2.2.2 HALOGENOALKANES
Introduction
The haloalkanes occupy an important part in organic synthesis because they can undergo a multiplicity of different chemical reactions to form a multitude of new organic materials.
Naming
They are named using the prefix depending on the halogen present and the position of that halogen on the alkane (parent) chain.
F- Fluoro, Cl- Chloro, I- Iodo, Br- Bromo
Fluoroalkanes are unreactive due to the high strength of the Carbon - Fluorine bond. This is why the surface of some non- stick pans is covered in a fluoroalkane.

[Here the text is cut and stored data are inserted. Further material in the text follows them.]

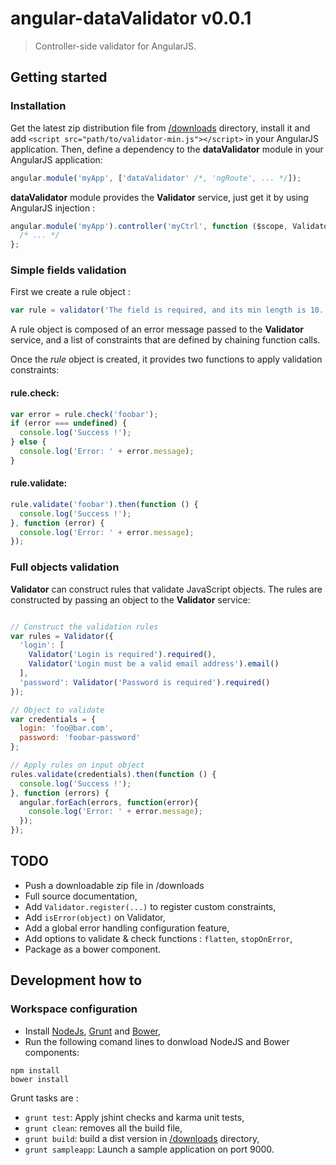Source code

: # angular-dataValidator v0.0.1

> Controller-side validator for AngularJS.

## Getting started

### Installation

Get the latest zip distribution file from [/downloads](https://github.com/achouippe/angular-dataValidator/tree/master/downloads) directory, install it and add `<script src="path/to/validator-min.js"></script>` in your AngularJS application. Then, define a dependency to the **dataValidator** module in your AngularJS application:
```javascript
angular.module('myApp', ['dataValidator' /*, 'ngRoute', ... */]);
```
**dataValidator** module provides the **Validator** service, just get it by using AngularJS injection :
```javascript
angular.module('myApp').controller('myCtrl', function ($scope, Validator) {
  /* ... */
};
```

### Simple fields validation

First we create a rule object : 
```javascript
var rule = validator('The field is required, and its min length is 10.').required().minLength(10);
```
A rule object is composed of an error message passed to the **Validator** service, and a list of constraints that are defined by chaining function calls.

Once the *rule* object is created, it provides two functions to apply validation constraints: 

#### rule.check:
```javascript
var error = rule.check('foobar');
if (error === undefined) {
  console.log('Success !');
} else {
  console.log('Error: ' + error.message);
}
```

#### rule.validate:
```javascript
rule.validate('foobar').then(function () {
  console.log('Success !');
}, function (error) {
  console.log('Error: ' + error.message);
});

```

### Full objects validation
**Validator** can construct rules that validate JavaScript objects. The rules are constructed by passing an object to the **Validator** service:

```javascript

// Construct the validation rules
var rules = Validator({
  'login': [
    Validator('Login is required').required(),
    Validator('Login must be a valid email address').email()
  ],
  'password': Validator('Password is required').required()
});

// Object to validate
var credentials = {
  login: 'foo@bar.com',
  password: 'foobar-password'
};

// Apply rules on input object
rules.validate(credentials).then(function () {
  console.log('Success !');
}, function (errors) {
  angular.forEach(errors, function(error){
    console.log('Error: ' + error.message);
  });
});

```


## TODO
- Push a downloadable zip file in /downloads
- Full source documentation,
- Add `Validator.register(...)` to register custom constraints,
- Add `isError(object)` on Validator,
- Add a global error handling configuration feature,
- Add options to validate & check functions : `flatten`, `stopOnError`,
- Package as a bower component.

## Development how to

### Workspace configuration

- Install [NodeJs](http://nodejs.org/), [Grunt](http://gruntjs.com/) and [Bower](http://bower.io/),
- Run the following comand lines to donwload NodeJS and Bower components:
```
npm install
bower install
```

Grunt tasks are :
- `grunt test`: Apply jshint checks and karma unit tests,
- `grunt clean`: removes all the build file,
- `grunt build`: build a dist version in [/downloads](https://github.com/achouippe/angular-dataValidator/tree/master/downloads) directory,
- `grunt sampleapp`: Launch a sample application on port 9000.



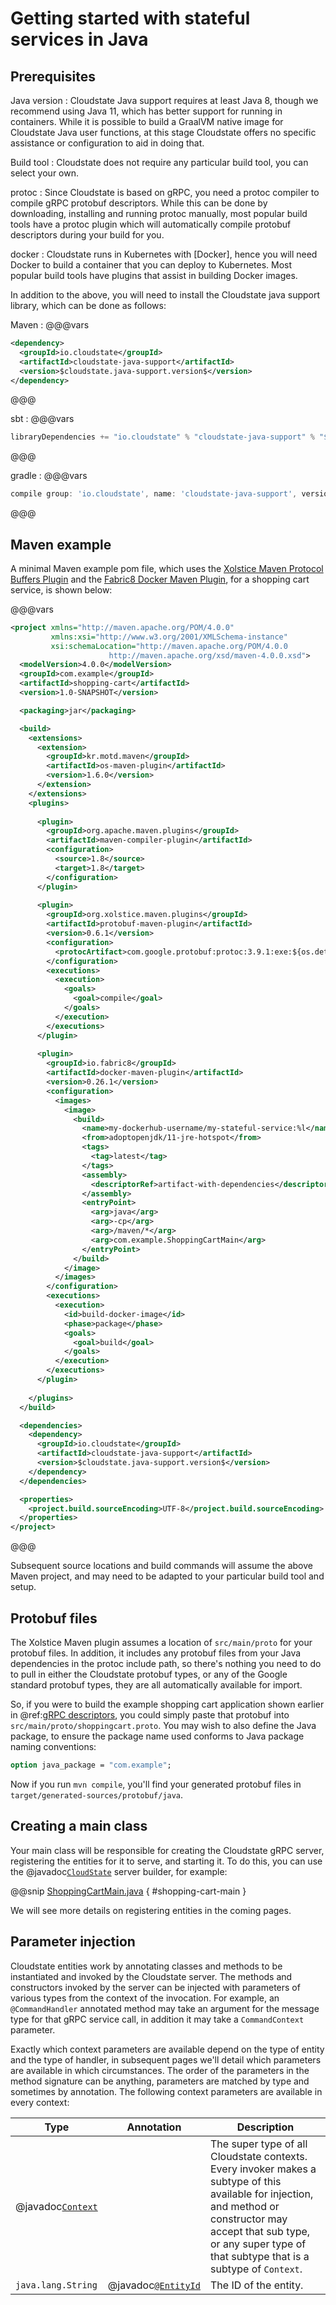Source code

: # Getting started with stateful services in Java

## Prerequisites

Java version
: Cloudstate Java support requires at least Java 8, though we recommend using Java 11, which has better support for running in containers. While it is possible to build a GraalVM native image for Cloudstate Java user functions, at this stage Cloudstate offers no specific assistance or configuration to aid in doing that.

Build tool
: Cloudstate does not require any particular build tool, you can select your own.

protoc
: Since Cloudstate is based on gRPC, you need a protoc compiler to compile gRPC protobuf descriptors. While this can be done by downloading, installing and running protoc manually, most popular build tools have a protoc plugin which will automatically compile protobuf descriptors during your build for you.

docker
: Cloudstate runs in Kubernetes with [Docker], hence you will need Docker to build a container that you can deploy to Kubernetes. Most popular build tools have plugins that assist in building Docker images.

In addition to the above, you will need to install the Cloudstate java support library, which can be done as follows:
    
Maven
: @@@vars
```xml
<dependency>
  <groupId>io.cloudstate</groupId>
  <artifactId>cloudstate-java-support</artifactId>
  <version>$cloudstate.java-support.version$</version>
</dependency>
```
@@@
  
sbt
: @@@vars
```scala
libraryDependencies += "io.cloudstate" % "cloudstate-java-support" % "$cloudstate.java-support.version$"
```
@@@

gradle
: @@@vars
```groovy
compile group: 'io.cloudstate', name: 'cloudstate-java-support', version: '$cloudstate.java-support.version$'
```
@@@

## Maven example

A minimal Maven example pom file, which uses the [Xolstice Maven Protocol Buffers Plugin](https://www.xolstice.org/protobuf-maven-plugin/) and the [Fabric8 Docker Maven Plugin](https://dmp.fabric8.io/), for a shopping cart service, is shown below:

@@@vars
```xml
<project xmlns="http://maven.apache.org/POM/4.0.0"
         xmlns:xsi="http://www.w3.org/2001/XMLSchema-instance"
         xsi:schemaLocation="http://maven.apache.org/POM/4.0.0
                      http://maven.apache.org/xsd/maven-4.0.0.xsd">
  <modelVersion>4.0.0</modelVersion>
  <groupId>com.example</groupId>
  <artifactId>shopping-cart</artifactId>
  <version>1.0-SNAPSHOT</version>

  <packaging>jar</packaging>

  <build>
    <extensions>
      <extension>
        <groupId>kr.motd.maven</groupId>
        <artifactId>os-maven-plugin</artifactId>
        <version>1.6.0</version>
      </extension>
    </extensions>
    <plugins>
      
      <plugin>
        <groupId>org.apache.maven.plugins</groupId>
        <artifactId>maven-compiler-plugin</artifactId>
        <configuration>
          <source>1.8</source>
          <target>1.8</target>
        </configuration>
      </plugin>
      
      <plugin>
        <groupId>org.xolstice.maven.plugins</groupId>
        <artifactId>protobuf-maven-plugin</artifactId>
        <version>0.6.1</version>
        <configuration>
          <protocArtifact>com.google.protobuf:protoc:3.9.1:exe:${os.detected.classifier}</protocArtifact>
        </configuration>
        <executions>
          <execution>
            <goals>
              <goal>compile</goal>
            </goals>
          </execution>
        </executions>
      </plugin>
      
      <plugin>
        <groupId>io.fabric8</groupId>
        <artifactId>docker-maven-plugin</artifactId>
        <version>0.26.1</version>
        <configuration>
          <images>
            <image>
              <build>
                <name>my-dockerhub-username/my-stateful-service:%l</name>
                <from>adoptopenjdk/11-jre-hotspot</from>
                <tags>
                  <tag>latest</tag>
                </tags>
                <assembly>
                  <descriptorRef>artifact-with-dependencies</descriptorRef>
                </assembly>
                <entryPoint>
                  <arg>java</arg>
                  <arg>-cp</arg>
                  <arg>/maven/*</arg>
                  <arg>com.example.ShoppingCartMain</arg>
                </entryPoint>
              </build>
            </image>
          </images>
        </configuration>
        <executions>
          <execution>
            <id>build-docker-image</id>
            <phase>package</phase>
            <goals>
              <goal>build</goal>
            </goals>
          </execution>
        </executions>
      </plugin>
      
    </plugins>
  </build>

  <dependencies>
    <dependency>
      <groupId>io.cloudstate</groupId>
      <artifactId>cloudstate-java-support</artifactId>
      <version>$cloudstate.java-support.version$</version>
    </dependency>
  </dependencies>

  <properties>
    <project.build.sourceEncoding>UTF-8</project.build.sourceEncoding>
  </properties>
</project>
```
@@@

Subsequent source locations and build commands will assume the above Maven project, and may need to be adapted to your particular build tool and setup.

## Protobuf files

The Xolstice Maven plugin assumes a location of `src/main/proto` for your protobuf files. In addition, it includes any protobuf files from your Java dependencies in the protoc include path, so there's nothing you need to do to pull in either the Cloudstate protobuf types, or any of the Google standard protobuf types, they are all automatically available for import.

So, if you were to build the example shopping cart application shown earlier in @ref:[gRPC descriptors](../../features/grpc.md), you could simply paste that protobuf into `src/main/proto/shoppingcart.proto`. You may wish to also define the Java package, to ensure the package name used conforms to Java package naming conventions:

```proto
option java_package = "com.example";
```

Now if you run `mvn compile`, you'll find your generated protobuf files in `target/generated-sources/protobuf/java`.

## Creating a main class

Your main class will be responsible for creating the Cloudstate gRPC server, registering the entities for it to serve, and starting it. To do this, you can use the @javadoc[`CloudState`](io.cloudstate.javasupport.CloudState) server builder, for example:

@@snip [ShoppingCartMain.java](/docs/src/test/java/docs/user/gettingstarted/ShoppingCartMain.java) { #shopping-cart-main }

We will see more details on registering entities in the coming pages.

## Parameter injection

Cloudstate entities work by annotating classes and methods to be instantiated and invoked by the Cloudstate server. The methods and constructors invoked by the server can be injected with parameters of various types from the context of the invocation. For example, an `@CommandHandler` annotated method may take an argument for the message type for that gRPC service call, in addition it may take a `CommandContext` parameter.

Exactly which context parameters are available depend on the type of entity and the type of handler, in subsequent pages we'll detail which parameters are available in which circumstances. The order of the parameters in the method signature can be anything, parameters are matched by type and sometimes by annotation. The following context parameters are available in every context:

| Type                                                   | Annotation            | Description           |
|--------------------------------------------------------|-----------------------|-----------------------|
| @javadoc[`Context`](io.cloudstate.javasupport.Context) |                       | The super type of all Cloudstate contexts. Every invoker makes a subtype of this available for injection, and method or constructor may accept that sub type, or any super type of that subtype that is a subtype of `Context`. |
| `java.lang.String` | @javadoc[`@EntityId`](io.cloudstate.javasupport.EntityId) | The ID of the entity. |

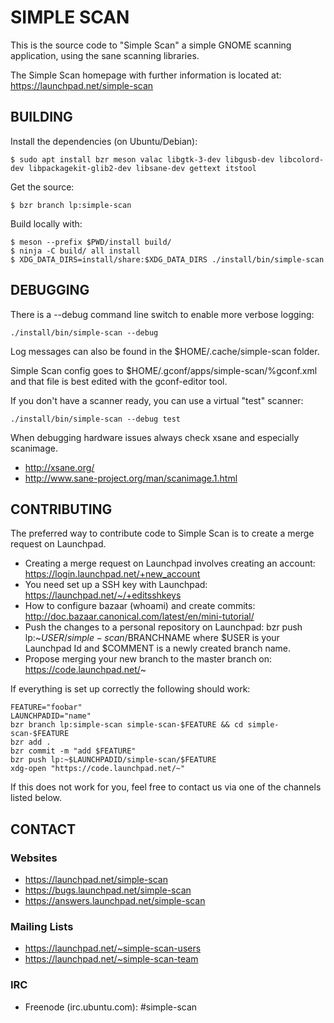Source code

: # SIMPLE SCAN

This is the source code to "Simple Scan" a simple GNOME scanning application,
using the sane scanning libraries.

The Simple Scan homepage with further information is located at:
https://launchpad.net/simple-scan



## BUILDING

Install the dependencies (on Ubuntu/Debian):
```
$ sudo apt install bzr meson valac libgtk-3-dev libgusb-dev libcolord-dev libpackagekit-glib2-dev libsane-dev gettext itstool
```

Get the source:
```
$ bzr branch lp:simple-scan
```

Build locally with:
```
$ meson --prefix $PWD/install build/
$ ninja -C build/ all install
$ XDG_DATA_DIRS=install/share:$XDG_DATA_DIRS ./install/bin/simple-scan
```

## DEBUGGING

There is a --debug command line switch to enable more verbose logging:
```
./install/bin/simple-scan --debug
```

Log messages can also be found in the $HOME/.cache/simple-scan folder.

Simple Scan config goes to $HOME/.gconf/apps/simple-scan/%gconf.xml
and that file is best edited with the gconf-editor tool.

If you don't have a scanner ready, you can use a virtual "test" scanner:
```
./install/bin/simple-scan --debug test
```

When debugging hardware issues always check xsane and especially scanimage.

* http://xsane.org/
* http://www.sane-project.org/man/scanimage.1.html

## CONTRIBUTING

The preferred way to contribute code to Simple Scan is
to create a merge request on Launchpad.

* Creating a merge request on Launchpad involves creating an account:
https://login.launchpad.net/+new_account
* You need set up a SSH key with Launchpad:
https://launchpad.net/~/+editsshkeys
* How to configure bazaar (whoami) and create commits: 
http://doc.bazaar.canonical.com/latest/en/mini-tutorial/
* Push the changes to a personal repository on Launchpad:
bzr push lp:~$USER/simple-scan/$BRANCHNAME
where $USER is your Launchpad Id and $COMMENT is a newly created branch name.
* Propose merging your new branch to the master branch on:
https://code.launchpad.net/~

If everything is set up correctly the following should work:
```
FEATURE="foobar"
LAUNCHPADID="name"
bzr branch lp:simple-scan simple-scan-$FEATURE && cd simple-scan-$FEATURE
bzr add .
bzr commit -m "add $FEATURE"
bzr push lp:~$LAUNCHPADID/simple-scan/$FEATURE
xdg-open "https://code.launchpad.net/~"
```

If this does not work for you, feel free to contact us
via one of the channels listed below.



## CONTACT

### Websites
* https://launchpad.net/simple-scan
* https://bugs.launchpad.net/simple-scan
* https://answers.launchpad.net/simple-scan

### Mailing Lists
* https://launchpad.net/~simple-scan-users
* https://launchpad.net/~simple-scan-team

### IRC
* Freenode (irc.ubuntu.com): #simple-scan
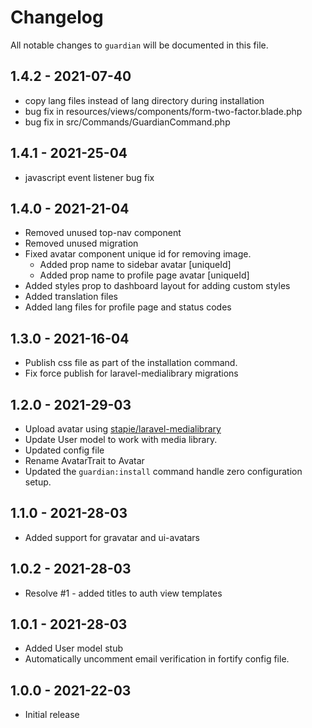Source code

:# Changelog

All notable changes to `guardian` will be documented in this file.

## 1.4.2 - 2021-07-40
- copy lang files instead of lang directory during installation
- bug fix in resources/views/components/form-two-factor.blade.php
- bug fix in src/Commands/GuardianCommand.php

## 1.4.1 - 2021-25-04
- javascript event listener bug fix

## 1.4.0 - 2021-21-04
- Removed unused top-nav component
- Removed unused migration
- Fixed avatar component unique id for removing image.
  - Added prop name to sidebar avatar [uniqueId]
  - Added prop name to profile page avatar [uniqueId]
- Added styles prop to dashboard layout for adding custom styles
- Added translation files
- Added lang files for profile page and status codes

## 1.3.0 - 2021-16-04
- Publish css file as part of the installation command.
- Fix force publish for laravel-medialibrary migrations


## 1.2.0 - 2021-29-03
- Upload avatar using [stapie/laravel-medialibrary](https://github.com/spatie/laravel-medialibrary)
- Update User model to work with media library.  
- Updated config file
- Rename AvatarTrait to Avatar
- Updated the ```guardian:install``` command handle zero configuration setup.

## 1.1.0 - 2021-28-03 
- Added support for gravatar and ui-avatars

## 1.0.2 - 2021-28-03 
- Resolve #1 - added titles to auth view templates 

## 1.0.1 - 2021-28-03 
- Added User model stub 
- Automatically uncomment email verification in fortify config file. 

## 1.0.0 - 2021-22-03
- Initial release
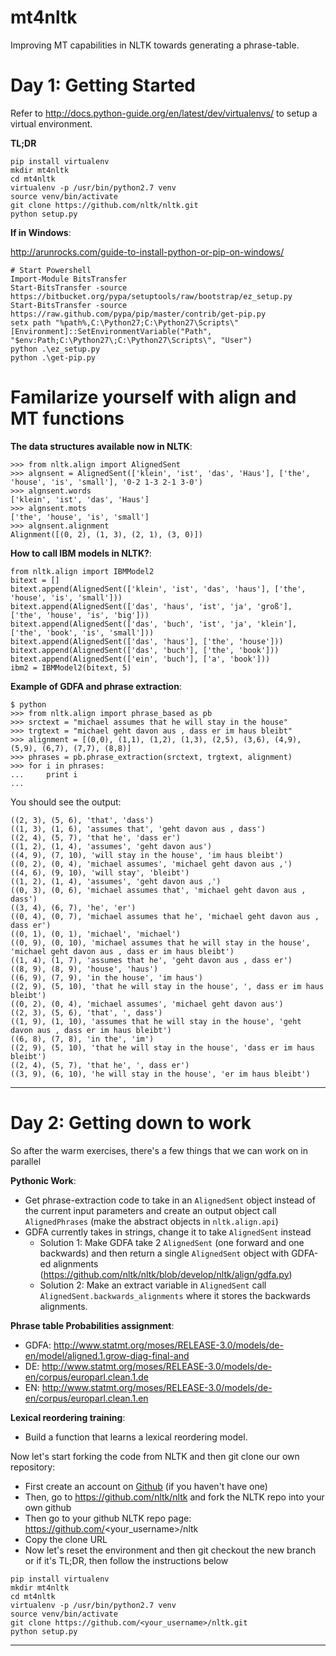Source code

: # mt4nltk

Improving MT capabilities in NLTK towards generating a phrase-table.

Day 1: Getting Started
====

Refer to http://docs.python-guide.org/en/latest/dev/virtualenvs/ to setup a virtual environment.

**TL;DR**

```
pip install virtualenv
mkdir mt4nltk
cd mt4nltk
virtualenv -p /usr/bin/python2.7 venv
source venv/bin/activate
git clone https://github.com/nltk/nltk.git
python setup.py
```

**If in Windows**:

http://arunrocks.com/guide-to-install-python-or-pip-on-windows/

```
# Start Powershell
Import-Module BitsTransfer 
Start-BitsTransfer -source https://bitbucket.org/pypa/setuptools/raw/bootstrap/ez_setup.py
Start-BitsTransfer -source https://raw.github.com/pypa/pip/master/contrib/get-pip.py
setx path "%path%,C:\Python27;C:\Python27\Scripts\"
[Environment]::SetEnvironmentVariable("Path", "$env:Path;C:\Python27\;C:\Python27\Scripts\", "User")
python .\ez_setup.py
python .\get-pip.py
```



Familarize yourself with align and MT functions 
====

**The data structures available now in NLTK**:

```
>>> from nltk.align import AlignedSent
>>> algnsent = AlignedSent(['klein', 'ist', 'das', 'Haus'], ['the', 'house', 'is', 'small'], '0-2 1-3 2-1 3-0')
>>> algnsent.words
['klein', 'ist', 'das', 'Haus']
>>> algnsent.mots
['the', 'house', 'is', 'small']
>>> algnsent.alignment
Alignment([(0, 2), (1, 3), (2, 1), (3, 0)])
```

**How to call IBM models in NLTK?**:

```
from nltk.align import IBMModel2
bitext = []
bitext.append(AlignedSent(['klein', 'ist', 'das', 'haus'], ['the', 'house', 'is', 'small']))
bitext.append(AlignedSent(['das', 'haus', 'ist', 'ja', 'groß'], ['the', 'house', 'is', 'big']))
bitext.append(AlignedSent(['das', 'buch', 'ist', 'ja', 'klein'], ['the', 'book', 'is', 'small']))
bitext.append(AlignedSent(['das', 'haus'], ['the', 'house']))
bitext.append(AlignedSent(['das', 'buch'], ['the', 'book']))
bitext.append(AlignedSent(['ein', 'buch'], ['a', 'book']))
ibm2 = IBMModel2(bitext, 5)
```

**Example of GDFA and phrase extraction**:

```
$ python
>>> from nltk.align import phrase_based as pb
>>> srctext = "michael assumes that he will stay in the house"
>>> trgtext = "michael geht davon aus , dass er im haus bleibt"
>>> alignment = [(0,0), (1,1), (1,2), (1,3), (2,5), (3,6), (4,9), (5,9), (6,7), (7,7), (8,8)]
>>> phrases = pb.phrase_extraction(srctext, trgtext, alignment)
>>> for i in phrases:
...     print i
... 
```

You should see the output:

```
((2, 3), (5, 6), 'that', 'dass')
((1, 3), (1, 6), 'assumes that', 'geht davon aus , dass')
((2, 4), (5, 7), 'that he', 'dass er')
((1, 2), (1, 4), 'assumes', 'geht davon aus')
((4, 9), (7, 10), 'will stay in the house', 'im haus bleibt')
((0, 2), (0, 4), 'michael assumes', 'michael geht davon aus ,')
((4, 6), (9, 10), 'will stay', 'bleibt')
((1, 2), (1, 4), 'assumes', 'geht davon aus ,')
((0, 3), (0, 6), 'michael assumes that', 'michael geht davon aus , dass')
((3, 4), (6, 7), 'he', 'er')
((0, 4), (0, 7), 'michael assumes that he', 'michael geht davon aus , dass er')
((0, 1), (0, 1), 'michael', 'michael')
((0, 9), (0, 10), 'michael assumes that he will stay in the house', 'michael geht davon aus , dass er im haus bleibt')
((1, 4), (1, 7), 'assumes that he', 'geht davon aus , dass er')
((8, 9), (8, 9), 'house', 'haus')
((6, 9), (7, 9), 'in the house', 'im haus')
((2, 9), (5, 10), 'that he will stay in the house', ', dass er im haus bleibt')
((0, 2), (0, 4), 'michael assumes', 'michael geht davon aus')
((2, 3), (5, 6), 'that', ', dass')
((1, 9), (1, 10), 'assumes that he will stay in the house', 'geht davon aus , dass er im haus bleibt')
((6, 8), (7, 8), 'in the', 'im')
((2, 9), (5, 10), 'that he will stay in the house', 'dass er im haus bleibt')
((2, 4), (5, 7), 'that he', ', dass er')
((3, 9), (6, 10), 'he will stay in the house', 'er im haus bleibt')
```
----

Day 2: Getting down to work
====

So after the warm exercises, there's a few things that we can work on in parallel
 
**Pythonic Work**:
 
 - Get phrase-extraction code to take in an `AlignedSent` object instead of the current input parameters and create an output object call `AlignedPhrases` (make the abstract objects in `nltk.align.api`)
 - GDFA currently takes in strings, change it to take `AlignedSent` instead
   -  Solution 1: Make GDFA take 2 `AlignedSent` (one forward and one backwards) and then return a single `AlignedSent` object with GDFA-ed alignments (https://github.com/nltk/nltk/blob/develop/nltk/align/gdfa.py)
   -  Solution 2: Make an extract variable in `AlignedSent` call `AlignedSent.backwards_alignments` where it stores the backwards alignments.
   
 

**Phrase table Probabilities assignment**:

 - GDFA: http://www.statmt.org/moses/RELEASE-3.0/models/de-en/model/aligned.1.grow-diag-final-and
 - DE: http://www.statmt.org/moses/RELEASE-3.0/models/de-en/corpus/europarl.clean.1.de
 - EN: http://www.statmt.org/moses/RELEASE-3.0/models/de-en/corpus/europarl.clean.1.en
 
**Lexical reordering training**:

 - Build a function that learns a lexical reordering model.



Now let's start forking the code from NLTK and then git clone our own repository:

 - First create an account on [Github](https://github.com/) (if you haven't have one)
 - Then, go to https://github.com/nltk/nltk and fork the NLTK repo into your own github
 - Then go to your github NLTK repo page: https://github.com/<your_username>/nltk
 - Copy the clone URL
 - Now let's reset the environment and then git checkout the new branch or if it's TL;DR, then follow the instructions below
 

```
pip install virtualenv
mkdir mt4nltk
cd mt4nltk
virtualenv -p /usr/bin/python2.7 venv
source venv/bin/activate
git clone https://github.com/<your_username>/nltk.git
python setup.py
```

----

The iodoalkanes are the most reactive of the haloalkanes because the bond is weak and easily broken.
Student activity 1
Write the names of the following haloalkanes:
1.
a) CH3CH2CH2CH2Cl ......
b) ......
c) ......
d) ......
2. Draw skeletal formula for each of the following halogenoalkanes
a) 2-chlorobutane
b) 2-iodopentane
c) 3-chloro-5-methyloctane
d) 1,1,1-trifluoro-3-methylbutan-2-ol
e) 1-bromo-2-chloro-3-propylcyclohexane
f) Z-2,3-dibromo-4-methyl-4-iodohept-2-ene (challenging)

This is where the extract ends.